Writing for WARC, Gareth Price, a global planner at J. Walter Thompson London, highlights several implications for the marketing discipline that follow from this assessment.

In Why common knowledge builds stronger brands, and how to plan for it, he points out that reaching 30 million people on 30 million individual Facebook news feeds is not the same as reaching them simultaneously on a single channel during the Super Bowl.

“Brands must not only distribute associations but let each person know others know and think the same,” he says – referencing the work of Kevin Simler, co-author of The Elephant in The Brain.

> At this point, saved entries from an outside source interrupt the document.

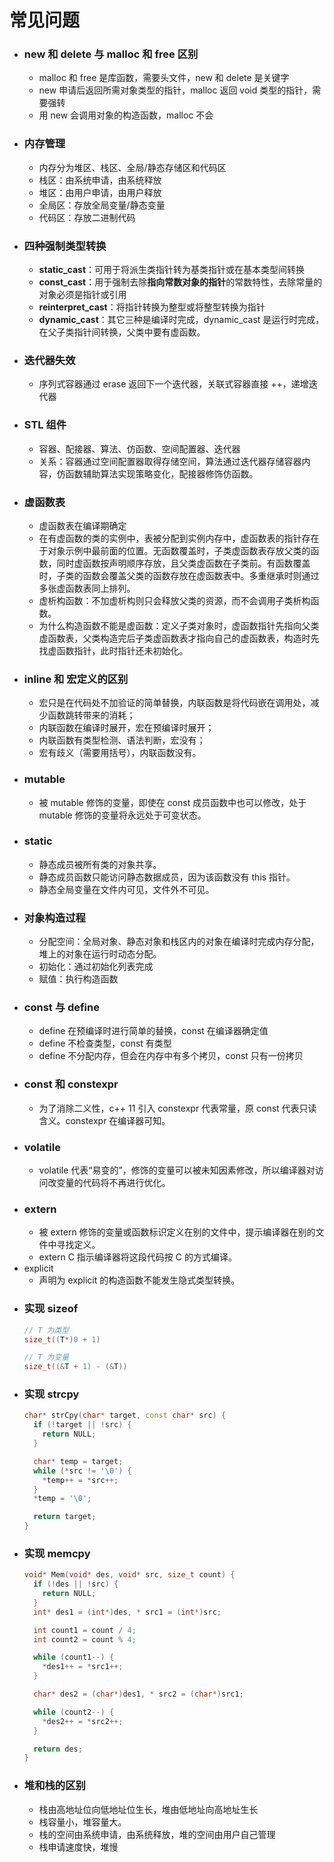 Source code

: # 常见问题
- ### new 和 delete 与 malloc 和 free 区别
  - malloc 和 free 是库函数，需要头文件，new 和 delete 是关键字
  - new 申请后返回所需对象类型的指针，malloc 返回 void 类型的指针，需要强转
  - 用 new 会调用对象的构造函数，malloc 不会
- ### 内存管理
  - 内存分为堆区、栈区、全局/静态存储区和代码区
  - 栈区：由系统申请，由系统释放
  - 堆区：由用户申请，由用户释放
  - 全局区：存放全局变量/静态变量
  - 代码区：存放二进制代码
- ### 四种强制类型转换
  - **static_cast**：可用于将派生类指针转为基类指针或在基本类型间转换
  - **const_cast**：用于强制去除**指向常数对象的指针**的常数特性，去除常量的对象必须是指针或引用
  - **reinterpret_cast**：将指针转换为整型或将整型转换为指针
  - **dynamic_cast**：其它三种是编译时完成，dynamic_cast 是运行时完成，在父子类指针间转换，父类中要有虚函数。
- ### 迭代器失效
  - 序列式容器通过 erase 返回下一个迭代器，关联式容器直接 ++，递增迭代器
- ### STL 组件
  - 容器、配接器、算法、仿函数、空间配置器、迭代器
  - 关系：容器通过空间配置器取得存储空间，算法通过迭代器存储容器内容，仿函数辅助算法实现策略变化，配接器修饰仿函数。
- ### 虚函数表
  - 虚函数表在编译期确定
  - 在有虚函数的类的实例中，表被分配到实例内存中，虚函数表的指针存在于对象示例中最前面的位置。无函数覆盖时，子类虚函数表存放父类的函数，同时虚函数按声明顺序存放，且父类虚函数在子类前。有函数覆盖时，子类的函数会覆盖父类的函数存放在虚函数表中。多重继承时则通过多张虚函数表同上排列。
  - 虚析构函数：不加虚析构则只会释放父类的资源，而不会调用子类析构函数。
  - 为什么构造函数不能是虚函数：定义子类对象时，虚函数指针先指向父类虚函数表，父类构造完后子类虚函数表才指向自己的虚函数表，构造时先找虚函数指针，此时指针还未初始化。
- ### inline 和 宏定义的区别
  - 宏只是在代码处不加验证的简单替换，内联函数是将代码嵌在调用处，减少函数跳转带来的消耗；
  - 内联函数在编译时展开，宏在预编译时展开；
  - 内联函数有类型检测、语法判断，宏没有；
  - 宏有歧义（需要用括号），内联函数没有。
- ### mutable
  - 被 mutable 修饰的变量，即使在 const 成员函数中也可以修改，处于 mutable 修饰的变量将永远处于可变状态。
- ### static
  - 静态成员被所有类的对象共享。
  - 静态成员函数只能访问静态数据成员，因为该函数没有 this 指针。
  - 静态全局变量在文件内可见，文件外不可见。
- ### 对象构造过程
  - 分配空间：全局对象、静态对象和栈区内的对象在编译时完成内存分配，堆上的对象在运行时动态分配。
  - 初始化：通过初始化列表完成
  - 赋值：执行构造函数
- ### const 与 define
  - define 在预编译时进行简单的替换，const 在编译器确定值
  - define 不检查类型，const 有类型
  - define 不分配内存，但会在内存中有多个拷贝，const 只有一份拷贝
- ### const 和 constexpr
  - 为了消除二义性，c++ 11 引入 constexpr 代表常量，原 const 代表只读含义。constexpr 在编译器可知。
- ### volatile
  - volatile 代表“易变的”，修饰的变量可以被未知因素修改，所以编译器对访问改变量的代码将不再进行优化。
- ### extern
  - 被 extern 修饰的变量或函数标识定义在别的文件中，提示编译器在别的文件中寻找定义。
  - extern C 指示编译器将这段代码按 C 的方式编译。
- explicit
  - 声明为 explicit 的构造函数不能发生隐式类型转换。
- ### 实现 sizeof
  ```C++
  // T 为类型
  size_t((T*)0 + 1)
  
  // T 为变量
  size_t((&T + 1) - (&T))
  ```
- ### 实现 strcpy
  ```C++
  char* strCpy(char* target, const char* src) {
    if (!target || !src) {
      return NULL;
    }

    char* temp = target;
    while (*src != '\0') {
      *temp++ = *src++;
    }
    *temp = '\0';

    return target;
  }
  ```
- ### 实现 memcpy
  ```C++
  void* Mem(void* des, void* src, size_t count) {
    if (!des || !src) {
      return NULL;
    }
    int* des1 = (int*)des, * src1 = (int*)src;

    int count1 = count / 4;
    int count2 = count % 4;

    while (count1--) {
      *des1++ = *src1++;
    }

    char* des2 = (char*)des1, * src2 = (char*)src1;

    while (count2--) {
      *des2++ = *src2++;
    }

    return des;
  }
  ```
- ### 堆和栈的区别
  - 栈由高地址位向低地址位生长，堆由低地址向高地址生长
  - 栈容量小，堆容量大。
  - 栈的空间由系统申请，由系统释放，堆的空间由用户自己管理
  - 栈申请速度快，堆慢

Simler uses the phrase ‘cultural imprinting’ to describe the “mechanism whereby an ad, rather than trying to change our minds individually, instead changes the landscape of cultural meanings – which in turn changes how we are perceived by others when we use a product”.

Heritage, Price believes, represents a powerful opportunity to combat the threat posed by fragmented media; brands can tap into relevant aspects of their own backstory, or, if no such angle exists, they “can instead look to exploit existing shared meaning in culture to create common knowledge”.

But the cultural landscape is rarely static, he adds: common knowledge can change over time, and when it does, this too presents an opportunity for brands.

He cites the example of Wall Street’s Charging Bull, no longer a symbol of financial resilience but rather one of financial machoism, which a US investment firm confronted with the Fearless Girl statue to spark a conversation on women’s equality issues.

Price also believes that “social goods” provide an incentive to coordinate our buying behaviours, arguing that “while people claim not to differentiate much between competing brands themselves – and tend to focus on the limited functional differentiation if pressed to do so – they perceive that others do”.

Accordingly, brand tracking studies, rather than asking people about the associations they themselves attach to a brand, should ask what associations they believe others attach to it.

“The collective nature of those associations is critical,” he says. “We cannot opt out of the shared meaning of a brand and assign it an entirely personal one.”